Chester Wheeler Campbell’s entrance onto the public stage nearly 40 years ago had a made-for-the-movies quality about it.
Speeding down Orchard Lake Road in suburban Detroit in the early morning hours of Feb. 6, 1975, Campbell nearly crashed into an oncoming Keego Harbor police car and kept going. After Campbell exited his rented Olds 98 Regency following a brief chase, squad cars from two other police departments in Oakland County showed up, and he was arrested.
The contents of Campbell’s vehicle made it clear that a very dangerous man had stumbled into police custody.
The haul including pistols, rifles and shotguns, some loaded, some with the serial numbers removed; shoulder holsters, boxes of ammunition, a police scanner, heroin, fake ID, and nearly $4,000 in cash. Inexplicitly, Campbell also had copies of grand jury transcripts.
Even more worrisome to police, however, were the notebooks found in Campbell’s car.
Among the roughly 300 hand-written names was L. Brooks Patterson, the current Oakland County Executive who was then the county’s prosecutor.
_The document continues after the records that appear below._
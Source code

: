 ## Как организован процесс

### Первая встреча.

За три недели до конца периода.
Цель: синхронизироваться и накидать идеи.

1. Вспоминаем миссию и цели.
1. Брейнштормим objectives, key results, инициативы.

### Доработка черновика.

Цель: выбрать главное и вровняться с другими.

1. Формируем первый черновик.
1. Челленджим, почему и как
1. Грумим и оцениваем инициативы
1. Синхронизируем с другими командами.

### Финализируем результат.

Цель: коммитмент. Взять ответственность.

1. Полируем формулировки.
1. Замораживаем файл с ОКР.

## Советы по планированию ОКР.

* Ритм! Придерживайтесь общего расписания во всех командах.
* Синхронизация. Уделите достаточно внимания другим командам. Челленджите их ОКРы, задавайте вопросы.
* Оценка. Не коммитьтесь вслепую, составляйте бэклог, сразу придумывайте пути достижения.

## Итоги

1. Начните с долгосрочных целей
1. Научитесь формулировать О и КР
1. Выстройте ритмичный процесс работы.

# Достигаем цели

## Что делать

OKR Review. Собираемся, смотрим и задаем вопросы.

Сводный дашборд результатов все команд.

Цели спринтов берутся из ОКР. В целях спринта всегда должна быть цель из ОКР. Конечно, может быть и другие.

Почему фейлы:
Was this Campbell’s hit list? The news media, encouraged by the police, turned speculation into fact.
As Cipollini writes, Campbell’s diary was “…a collection of lists, addresses, properties, license plate numbers and phone numbers…”
“The notes contained locations of witnesses, dealers, safe houses, and details for homes of law enforcement officers.” The names of unsolved murder victims were also in Campbell’s diaries.
This is the strongest section of the book. It is nearly matched by the telling of a similar bust 12 years later, when police found another potent arsenal in Campbell’s car. (One new toy: A fake pen loaded with a .22 caliber round.) That arrest was Campbell’s undoing. He died in prison in 2001.
Unfortunately, “Hit Man” spends those intervening years wandering through a wide-ranging series of events and cast of characters that are often unrelated to Campbell. Anyone around town in those days will certainly remember the 10th Precinct corruption trial, Jimmy Hoffa’s disappearance, court cases involving Frank “Nitti” Lee Usher, and “Watusi Slim,” plus Detroit Police Commissioner John Nichols, Judge James Del Rio, etc. Most of it is interesting, but eventually the book is no longer about Campbell, but about every other criminal that made headlines in 1970s Detroit.
But what really hurts “Hit Man” are its typos, awkward sentences and factual errors.
If a single sentence can describe an entire book, then the following 12 words will tell you a lot about “Hit Man”:
“Both East and West Detroit was feeling the effects of gang warfare.”
A couple of things should jump out at you.
First, there is the subject/verb disconnect. Next, while East St. Louis and West Palm Beach are real places, East Detroit and West Detroit are not, as any Detroiter knows. You’re either from the east side of Detroit, or the west side.
Cipollini misfires in other ways: “Years of intelligence gathering, really from the moment he exited the gate of Jackson Prison, Chester was not one to sit idle.”
“For years authorities new dope was coming from New York…”
Cliche’s abound: “Campbell…gave them plenty of evidence — served on a virtual silver platter…” And, “The government wanted to leave no stone unturned, no cutting corners in this investigation.”
Eventually, Cipollini acknowledges that “The law never actually put [Campbell] away for being a ‘hit man’…” Crime buffs may want to put this book away and wait for a better retelling of life on the streets in Detroit during the ’70s.